GLOW star Betty Gilpin has written a moving tribute to the show following its cancellation.
Netflix confirmed earlier this week that the show would not be returning for season four — despite filming having already begun and the scripts being completed.
Gilpin, who played Debbie Eagan in the show, has now penned a eulogy for Vanity Fair. “GLOW was cancelled. I am sad. It was the best job I’ll ever have,” she began.
“Our business is a strange mix of attempting childhood dreams to a room full of asleep people and shirking dignity for awake tomato-throwers for rent. This was one of those extremely rare times where we got to do the dream for awake people. And it didn’t disappear in an audition room or unsent email. We did it on a show, recorded it all, I swear. Thirty episodes.”

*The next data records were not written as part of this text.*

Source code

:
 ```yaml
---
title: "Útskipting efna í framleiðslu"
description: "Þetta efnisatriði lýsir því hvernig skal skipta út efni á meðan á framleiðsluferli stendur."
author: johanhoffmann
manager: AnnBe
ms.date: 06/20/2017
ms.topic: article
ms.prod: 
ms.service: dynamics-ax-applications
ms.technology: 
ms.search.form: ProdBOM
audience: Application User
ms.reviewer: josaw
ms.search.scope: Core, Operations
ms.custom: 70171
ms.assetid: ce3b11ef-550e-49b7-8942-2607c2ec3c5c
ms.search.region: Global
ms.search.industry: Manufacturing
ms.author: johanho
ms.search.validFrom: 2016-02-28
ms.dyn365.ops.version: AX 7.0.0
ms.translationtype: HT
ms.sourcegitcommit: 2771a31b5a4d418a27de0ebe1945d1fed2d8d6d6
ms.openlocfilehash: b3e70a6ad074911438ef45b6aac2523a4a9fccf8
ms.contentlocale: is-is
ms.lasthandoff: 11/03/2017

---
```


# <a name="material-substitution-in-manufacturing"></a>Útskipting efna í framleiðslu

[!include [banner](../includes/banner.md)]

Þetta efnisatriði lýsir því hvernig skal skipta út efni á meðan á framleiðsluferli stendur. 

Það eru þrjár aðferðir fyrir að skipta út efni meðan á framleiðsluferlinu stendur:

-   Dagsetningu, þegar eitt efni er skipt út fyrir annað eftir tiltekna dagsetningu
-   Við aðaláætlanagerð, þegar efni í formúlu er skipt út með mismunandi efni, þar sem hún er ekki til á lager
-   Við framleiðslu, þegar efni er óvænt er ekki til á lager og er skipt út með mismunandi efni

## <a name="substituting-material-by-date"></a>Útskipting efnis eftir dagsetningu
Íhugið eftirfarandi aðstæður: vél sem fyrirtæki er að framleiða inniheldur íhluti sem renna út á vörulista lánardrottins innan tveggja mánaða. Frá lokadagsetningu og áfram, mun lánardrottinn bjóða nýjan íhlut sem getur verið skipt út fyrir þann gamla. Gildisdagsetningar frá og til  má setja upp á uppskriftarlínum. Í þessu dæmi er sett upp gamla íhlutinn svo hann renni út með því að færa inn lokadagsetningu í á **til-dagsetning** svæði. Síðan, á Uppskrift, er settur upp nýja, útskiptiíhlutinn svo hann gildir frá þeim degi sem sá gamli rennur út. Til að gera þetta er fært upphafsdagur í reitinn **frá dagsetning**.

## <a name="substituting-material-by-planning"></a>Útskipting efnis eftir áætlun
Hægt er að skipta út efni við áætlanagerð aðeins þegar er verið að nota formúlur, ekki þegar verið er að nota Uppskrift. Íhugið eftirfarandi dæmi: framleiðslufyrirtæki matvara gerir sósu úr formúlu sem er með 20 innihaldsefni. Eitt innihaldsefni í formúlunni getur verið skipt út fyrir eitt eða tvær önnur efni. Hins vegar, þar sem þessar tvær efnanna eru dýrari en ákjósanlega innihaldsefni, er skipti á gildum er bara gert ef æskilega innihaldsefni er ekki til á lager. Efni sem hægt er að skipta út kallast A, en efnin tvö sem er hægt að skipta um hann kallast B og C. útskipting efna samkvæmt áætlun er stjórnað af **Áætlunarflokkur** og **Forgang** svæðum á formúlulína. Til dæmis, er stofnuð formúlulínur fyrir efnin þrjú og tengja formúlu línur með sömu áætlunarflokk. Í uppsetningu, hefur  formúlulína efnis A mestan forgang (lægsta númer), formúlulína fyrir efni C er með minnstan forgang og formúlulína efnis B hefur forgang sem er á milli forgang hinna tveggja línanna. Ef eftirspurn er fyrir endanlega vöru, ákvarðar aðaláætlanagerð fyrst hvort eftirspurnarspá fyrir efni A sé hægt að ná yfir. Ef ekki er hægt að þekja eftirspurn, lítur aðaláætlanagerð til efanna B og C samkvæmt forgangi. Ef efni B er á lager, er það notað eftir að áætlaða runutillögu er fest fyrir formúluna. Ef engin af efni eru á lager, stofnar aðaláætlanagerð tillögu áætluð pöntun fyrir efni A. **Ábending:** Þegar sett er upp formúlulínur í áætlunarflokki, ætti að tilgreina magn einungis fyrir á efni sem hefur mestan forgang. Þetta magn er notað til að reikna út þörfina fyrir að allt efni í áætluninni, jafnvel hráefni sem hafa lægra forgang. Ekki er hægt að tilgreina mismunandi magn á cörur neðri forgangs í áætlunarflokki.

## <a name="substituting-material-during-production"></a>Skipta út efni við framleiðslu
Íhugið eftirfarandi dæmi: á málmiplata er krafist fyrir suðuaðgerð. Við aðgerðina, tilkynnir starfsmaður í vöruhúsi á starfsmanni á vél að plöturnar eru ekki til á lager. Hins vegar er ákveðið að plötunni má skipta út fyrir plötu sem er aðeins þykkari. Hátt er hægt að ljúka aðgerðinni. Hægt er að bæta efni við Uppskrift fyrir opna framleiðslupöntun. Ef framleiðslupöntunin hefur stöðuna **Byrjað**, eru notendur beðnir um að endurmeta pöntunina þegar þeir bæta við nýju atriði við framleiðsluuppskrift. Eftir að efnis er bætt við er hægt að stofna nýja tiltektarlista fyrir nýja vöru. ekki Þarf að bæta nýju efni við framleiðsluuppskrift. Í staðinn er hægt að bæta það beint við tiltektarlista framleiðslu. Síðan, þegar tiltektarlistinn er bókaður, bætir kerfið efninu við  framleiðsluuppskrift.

Commenting on the cancellation, Gilpin continued: “Apparently numbers-wise, GLOW really only appealed to men in kimonos and women in cat hair, who, as far as I’m concerned, are the beating heart of the arts and the reason to keep waking up.”
The actress nodded to the show’s creators, writing: “Liz Flahive and Carly Mensch, I will be forever grateful to you. You changed my life. It’s sad and weird to end this way. But we did get to do it 30 times.”
Gilpin also honoured the late filmmaker Lynn Shelton, who passed away earlier this year and had directed a number of GLOW episodes. The actress praised “the mystical eye of the late Lynn Shelton, who directed our final episode as she did countless others—never treating our poems like cartoons.”
Ending her essay, Gilpin wrote on her co-star Alison Brie, who played Ruth Wilder, Debbie’s best friend. “In a world with so much wickedness, I am so very grateful I got to spend three years in Oz,” she said. “And in a real backhanded All About Eve move, in this metaphor I’m going to cast myself as Dorothy and Alison Brie as the Scarecrow. Because of course I’m going to miss you most of all.”
Seasons one to three of GLOW is streaming now on Netflix.